Very much at loose ends, Captain Wentworth accepts an invitation to join his sister, Sophia and her husband at Kellynch Hall -- the very place where he had tried to win Anne Eliot. Now it seems that the proud family has fallen on hard times, and Wentworth thinks that Anne has gone on to marry someone of her own class and station. Despite being wracked by memories of her, seemingly everywhere he turns, Wentworth gets down to the serious business of considering his future, and one that just might include marriage. There are several young ladies of good breeding for him to consider, especially the various Musgrove girls. But in being so close to the Musgroves and Kellynch Hall, he also starts to discover that he might have been mistaken about everything -- a doubt that gains strength when he meets Anne again...
This has turned out to be one of the most enjoyable novels that I've read this year. Susan Kaye has done a considerable amount of research for this, for along with building a reasonable past and back story for Wentworth, she also has managed to bring vivid pictures of the naval life, as well as daily living among England's well-to-do families. The dialogue, while partially lifted from Austen, still manages to sound right for the times, without the oh-so-common slippage into modern slang that most authors make the mistake of. The narrative does drag in spots, but in a way, that's part of the charm of this story -- we get the feeling that time is passing, that these two wary souls are rediscovering each other, and that there might be the possibility of a future together.
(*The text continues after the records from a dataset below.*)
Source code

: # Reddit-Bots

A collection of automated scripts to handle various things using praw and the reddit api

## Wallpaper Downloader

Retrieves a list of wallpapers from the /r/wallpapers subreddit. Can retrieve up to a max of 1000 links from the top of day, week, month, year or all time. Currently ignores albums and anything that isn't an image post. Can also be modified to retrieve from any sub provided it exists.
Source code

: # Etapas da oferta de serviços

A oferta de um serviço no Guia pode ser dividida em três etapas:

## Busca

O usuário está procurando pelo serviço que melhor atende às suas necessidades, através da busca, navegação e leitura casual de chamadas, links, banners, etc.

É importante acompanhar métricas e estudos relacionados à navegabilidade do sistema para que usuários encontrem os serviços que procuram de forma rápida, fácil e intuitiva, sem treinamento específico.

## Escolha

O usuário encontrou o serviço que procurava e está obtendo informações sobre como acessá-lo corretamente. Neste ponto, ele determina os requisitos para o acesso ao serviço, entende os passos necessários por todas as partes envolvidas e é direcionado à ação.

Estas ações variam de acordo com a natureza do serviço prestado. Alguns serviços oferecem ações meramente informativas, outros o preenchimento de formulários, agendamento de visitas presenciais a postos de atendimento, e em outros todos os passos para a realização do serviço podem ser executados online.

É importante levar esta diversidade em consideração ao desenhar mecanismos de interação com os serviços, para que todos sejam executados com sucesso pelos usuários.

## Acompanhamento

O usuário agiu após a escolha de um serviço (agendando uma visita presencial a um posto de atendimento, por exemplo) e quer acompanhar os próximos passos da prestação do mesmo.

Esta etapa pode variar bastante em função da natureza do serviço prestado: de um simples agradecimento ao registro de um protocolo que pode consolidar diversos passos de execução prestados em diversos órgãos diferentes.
Persuasion is my personal favourite of Jane Austen's novels, and Susan Kaye has done a wonderful job of recreating the story in a new light. It's clear that she has a great deal of respect for Austen's work, and she's smart enough not to let the temptation of 'updating' the story to come through. Many of the secondary characters get to tell a bit more of their own story, and even though Wentworth's ruminations do get a bit too long in spots, they also help to make him a more human person -- we can certainly sympathize with his mistakes, and his own quiet determination to make things right.
No, this is not Austen, and frankly, it's not that close to Austen. But it is a very satisfying read, and Kaye tries to stay within the times and more importantly, the thinking of the period. The novel does end on a cliffhanger ending, and will be continued in the next book of this two part series, For You Alone, due to be published in 2008.
Four and half stars, rounded up to five. Highly recommended.